Anyway, what does this have to do with generational issues? Well, I started this blog because I needed a place to rabble-rouse, but my other objective was to try and spark a conversation about our particular place in history. I often like to believe, as I think we all do at one point or another, that my own story is remarkable in some way, but yesterday Herzog helped me to refine my stance. As I exited the theatre and stepped out into the lambent afternoon sunlight, I felt inspired and amazed, but I was surprised — pleasantly, I might add — to also feel a strong pang of humility. In our modern culture, which has been so highly specialized by thousands of years of human ingenuity, we can’t help but convince ourselves that our independent realities are the beginning and end of all existence. “Surely this has never happened to anybody before!” Well, obvious examples aside, it probably has, and it will again, unless of course Michele Bachmann is allowed anywhere near the White House.
As my last post discussed in some measure, this tendency toward “me-ness” is rather strong among people in our group. As most of us were being thrown into the murky waters of puberty, something else was changing, too — the world! Yes, the tech age was really starting to gain forward momentum, and by the time we were in our teens many of us had a computer in our rooms and a cell phone pressed against our acne-ridden faces. And thus began a very interesting social metamorphosis: As we were presented with more and more ways to relate to one another, rifts began to form between us until every young man and woman became an island. The other ingredient in this recipe was the self-actualizing rhetoric often showered upon us by parents, teachers and the occasional dirty old man/cougar, which I also alluded to in Wednesday’s rant (the rhetoric, that is). The ubiquity of email and the advent of social media have exacerbated this phenomenon even further, to the point where I’m almost afraid to leave the house. Mostly I just blame Zuckerberg.
Obviously these things are both good and bad, and the degree to which either is true is a matter of personal preference. For my part, I mostly champion human progress (where would we be without it?). But lately I’ve started to wonder if we’re too isolated from one another. A close friend and I had a series of discussions not long ago in which we both called for a “return to basics,” but what would that mean in a world of nearly limitless options, and is such a movement even possible now that our society is so highly nuanced? With the exception of some wardrobe choices and access to laser hair removal, the humans who adorned the walls of Chauvet Cave more than 30,000 years ago were essentially the same as we are, and they left an indelible mark on the landscape just as we are doing right now. Even though they beautified their environment while we persist in destroying ours, the fact remains that in the vast ocean of human experience we are all but raindrops … or … whatever.

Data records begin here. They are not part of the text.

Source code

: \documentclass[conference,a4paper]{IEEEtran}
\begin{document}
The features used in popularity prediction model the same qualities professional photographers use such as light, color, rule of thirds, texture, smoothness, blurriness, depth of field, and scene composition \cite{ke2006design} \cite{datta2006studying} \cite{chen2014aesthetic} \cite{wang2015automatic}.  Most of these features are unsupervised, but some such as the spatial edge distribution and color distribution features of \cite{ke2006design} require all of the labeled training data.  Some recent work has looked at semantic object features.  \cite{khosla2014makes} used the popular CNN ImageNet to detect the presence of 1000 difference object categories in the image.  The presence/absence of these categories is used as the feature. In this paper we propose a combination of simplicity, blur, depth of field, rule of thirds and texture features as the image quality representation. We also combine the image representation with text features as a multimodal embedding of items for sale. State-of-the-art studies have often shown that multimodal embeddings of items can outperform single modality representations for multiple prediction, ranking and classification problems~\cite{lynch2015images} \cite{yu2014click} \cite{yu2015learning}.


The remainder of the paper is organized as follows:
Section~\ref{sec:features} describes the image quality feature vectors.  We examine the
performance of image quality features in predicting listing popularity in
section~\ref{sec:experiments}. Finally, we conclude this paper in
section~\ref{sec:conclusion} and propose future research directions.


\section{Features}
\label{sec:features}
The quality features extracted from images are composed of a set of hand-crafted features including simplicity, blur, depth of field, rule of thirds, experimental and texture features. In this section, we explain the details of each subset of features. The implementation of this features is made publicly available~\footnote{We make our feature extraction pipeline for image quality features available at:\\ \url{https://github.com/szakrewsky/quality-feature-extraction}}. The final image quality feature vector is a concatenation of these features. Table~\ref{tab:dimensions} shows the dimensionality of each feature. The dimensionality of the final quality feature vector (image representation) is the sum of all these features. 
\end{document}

And yet in spite of this, we all manage to press on in our own individual ways, which I think is kind of incredible. The advantages that our generation has enjoyed, technological and otherwise, have predisposed us to a high level of understanding about our world and the opportunities we have to shape and improve it. I just hope that the pendulum hasn’t swung too far in one direction, and that we don’t reach a point where we completely abandon our sense of community. As this planet continues to change — like it always has and always will — can we succeed in asserting our collective identity as effectively as our own? Only time will tell, but in another 30,000 years none of this will matter anyway.